* WHAT THE TASK REQUIRES
Exact copy without images: repeat every entry as written.

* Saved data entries
_____
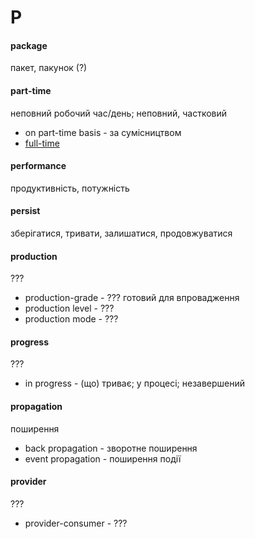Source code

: # P

#### package
пакет, пакунок (?)

#### part-time
неповний робочий час/день; неповний, частковий
  - on part-time basis - за сумісництвом
  - [full-time](./F.md#full-time)

#### performance
продуктивність, потужність

#### persist
зберігатися, тривати, залишатися, продовжуватися

#### production
???
  - production-grade - ??? готовий для впровадження
  - production level - ???
  - production mode - ???
  
#### progress
???
  - in progress - (що) триває; у процесі; незавершений

#### propagation
поширення
  - back propagation - зворотне поширення
  - event propagation - поширення події

#### provider
???
  - provider-consumer - ???
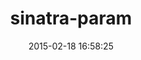 ---
layout: post
title:  "sinatra-param"
repo:   "mattt/sinatra-param"
date:   2015-02-18 16:58:25
gemurl: https://github.com/mattt/sinatra-param
---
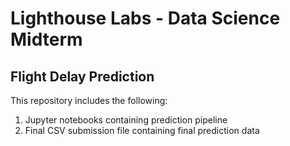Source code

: # Lighthouse Labs - Data Science Midterm
## Flight Delay Prediction

This repository includes the following:
1. Jupyter notebooks containing prediction pipeline
2. Final CSV submission file containing final prediction data
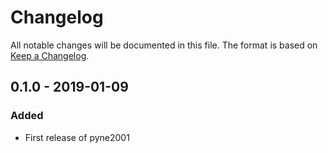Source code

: # Changelog
All notable changes will be documented in this file. The format is based on [Keep a Changelog](https://keepachangelog.com/en/1.0.0/).

## 0.1.0 - 2019-01-09
### Added
- First release of pyne2001
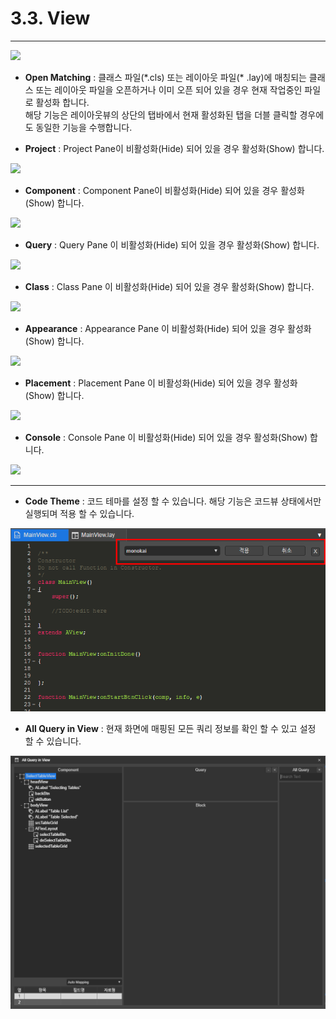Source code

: # 3.3. View

---

![](/assets/menu_view.png)

* **Open Matching** : 클래스 파일\(\*.cls\) 또는 레이아웃 파일\(\* .lay\)에 매칭되는 클래스 또는 레이아웃 파일을 오픈하거나 이미 오픈 되어 있을 경우 현재 작업중인 파일로 활성화 합니다.  
  해당 기능은 레이아웃뷰의 상단의 탭바에서 현재 활성화된 탭을 더블 클릭할 경우에도 동일한 기능을 수행합니다.

* **Project** :  Project Pane이 비활성화\(Hide\) 되어 있을 경우 활성화\(Show\) 합니다.

![](/assets/pane-project.png)

* **Component** : Component Pane이 비활성화\(Hide\) 되어 있을 경우 활성화\(Show\) 합니다. 

![](/assets/pane-component.png)

* **Query** : Query Pane 이 비활성화\(Hide\) 되어 있을 경우 활성화\(Show\) 합니다. 

![](/assets/pain-query.png)

* **Class** :  Class Pane 이 비활성화\(Hide\) 되어 있을 경우 활성화\(Show\) 합니다.

![](/assets/pane-class.png)

* **Appearance** : Appearance Pane 이 비활성화\(Hide\) 되어 있을 경우 활성화\(Show\) 합니다.

![](/assets/pane-appearance.png)

* **Placement** : Placement Pane 이 비활성화\(Hide\) 되어 있을 경우 활성화\(Show\) 합니다.

![](/assets/pane-placement.png)

* **Console** : Console Pane 이 비활성화\(Hide\) 되어 있을 경우 활성화\(Show\) 합니다.

![](/assets/pane-console.png)

---

* **Code Theme** : 코드 테마를 설정 할 수 있습니다. 해당 기능은 코드뷰 상태에서만 실행되며 적용 할 수 있습니다. 

![](/assets/code-theme.png)

* **All Query in View** : 현재 화면에 매핑된 모든 쿼리 정보를 확인 할 수 있고 설정 할 수 있습니다.

![](/assets/all-query-view.png)

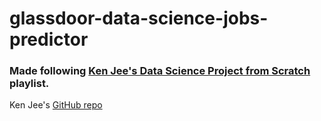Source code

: # glassdoor-data-science-jobs-predictor

### Made following [Ken Jee's Data Science Project from Scratch](https://www.youtube.com/playlist?list=PL2zq7klxX5ASFejJj80ob9ZAnBHdz5O1t) playlist.
Ken Jee's [GitHub repo](https://github.com/PlayingNumbers/ds_salary_proj) 
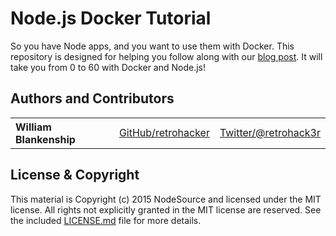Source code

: Node.js Docker Tutorial
===============

So you have Node apps, and you want to use them with Docker. This repository is designed for helping you follow along with our [blog post](https://nodesource.com/blog/dockerizing-your-nodejs-applications/). It will take you from 0 to 60 with Docker and Node.js!

## Authors and Contributors

<table><tbody>
<tr><th align="left">William Blankenship</th><td><a href="https://github.com/hughsk">GitHub/retrohacker</a></td><td><a href="http://twitter.com/retrohack3r">Twitter/@retrohack3r</a></td></tr>
</tbody></table>

## License & Copyright

This material is Copyright (c) 2015 NodeSource and licensed under the MIT license. All rights not explicitly granted in the MIT license are reserved. See the included [LICENSE.md](./LICENSE.md) file for more details.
_____
* YOUR SOLUTION
Source code

: # P

#### package
пакет, пакунок (?)

#### part-time
неповний робочий час/день; неповний, частковий
  - on part-time basis - за сумісництвом
  - [full-time](./F.md#full-time)

#### performance
продуктивність, потужність

#### persist
зберігатися, тривати, залишатися, продовжуватися

#### production
???
  - production-grade - ??? готовий для впровадження
  - production level - ???
  - production mode - ???
  
#### progress
???
  - in progress - (що) триває; у процесі; незавершений

#### propagation
поширення
  - back propagation - зворотне поширення
  - event propagation - поширення події

#### provider
???
  - provider-consumer - ???
 ---
layout: post
title:  "sinatra-param"
repo:   "mattt/sinatra-param"
date:   2015-02-18 16:58:25
gemurl: https://github.com/mattt/sinatra-param
---
Source code

: # Lighthouse Labs - Data Science Midterm
## Flight Delay Prediction

This repository includes the following:
1. Jupyter notebooks containing prediction pipeline
2. Final CSV submission file containing final prediction data
Source code

: # Changelog
All notable changes will be documented in this file. The format is based on [Keep a Changelog](https://keepachangelog.com/en/1.0.0/).

## 0.1.0 - 2019-01-09
### Added
- First release of pyne2001
Source code

: # 3.3. View

---

![](/assets/menu_view.png)

* **Open Matching** : 클래스 파일\(\*.cls\) 또는 레이아웃 파일\(\* .lay\)에 매칭되는 클래스 또는 레이아웃 파일을 오픈하거나 이미 오픈 되어 있을 경우 현재 작업중인 파일로 활성화 합니다.  
  해당 기능은 레이아웃뷰의 상단의 탭바에서 현재 활성화된 탭을 더블 클릭할 경우에도 동일한 기능을 수행합니다.

* **Project** :  Project Pane이 비활성화\(Hide\) 되어 있을 경우 활성화\(Show\) 합니다.

![](/assets/pane-project.png)

* **Component** : Component Pane이 비활성화\(Hide\) 되어 있을 경우 활성화\(Show\) 합니다. 

![](/assets/pane-component.png)

* **Query** : Query Pane 이 비활성화\(Hide\) 되어 있을 경우 활성화\(Show\) 합니다. 

![](/assets/pain-query.png)

* **Class** :  Class Pane 이 비활성화\(Hide\) 되어 있을 경우 활성화\(Show\) 합니다.

![](/assets/pane-class.png)

* **Appearance** : Appearance Pane 이 비활성화\(Hide\) 되어 있을 경우 활성화\(Show\) 합니다.

![](/assets/pane-appearance.png)

* **Placement** : Placement Pane 이 비활성화\(Hide\) 되어 있을 경우 활성화\(Show\) 합니다.

![](/assets/pane-placement.png)

* **Console** : Console Pane 이 비활성화\(Hide\) 되어 있을 경우 활성화\(Show\) 합니다.

![](/assets/pane-console.png)

---

* **Code Theme** : 코드 테마를 설정 할 수 있습니다. 해당 기능은 코드뷰 상태에서만 실행되며 적용 할 수 있습니다. 

![](/assets/code-theme.png)

* **All Query in View** : 현재 화면에 매핑된 모든 쿼리 정보를 확인 할 수 있고 설정 할 수 있습니다.

![](/assets/all-query-view.png)

Source code

: # glassdoor-data-science-jobs-predictor

### Made following [Ken Jee's Data Science Project from Scratch](https://www.youtube.com/playlist?list=PL2zq7klxX5ASFejJj80ob9ZAnBHdz5O1t) playlist.
Ken Jee's [GitHub repo](https://github.com/PlayingNumbers/ds_salary_proj) 
Source code

: Node.js Docker Tutorial
===============

So you have Node apps, and you want to use them with Docker. This repository is designed for helping you follow along with our [blog post](https://nodesource.com/blog/dockerizing-your-nodejs-applications/). It will take you from 0 to 60 with Docker and Node.js!

## Authors and Contributors

<table><tbody>
<tr><th align="left">William Blankenship</th><td><a href="https://github.com/hughsk">GitHub/retrohacker</a></td><td><a href="http://twitter.com/retrohack3r">Twitter/@retrohack3r</a></td></tr>
</tbody></table>

## License & Copyright

This material is Copyright (c) 2015 NodeSource and licensed under the MIT license. All rights not explicitly granted in the MIT license are reserved. See the included [LICENSE.md](./LICENSE.md) file for more details.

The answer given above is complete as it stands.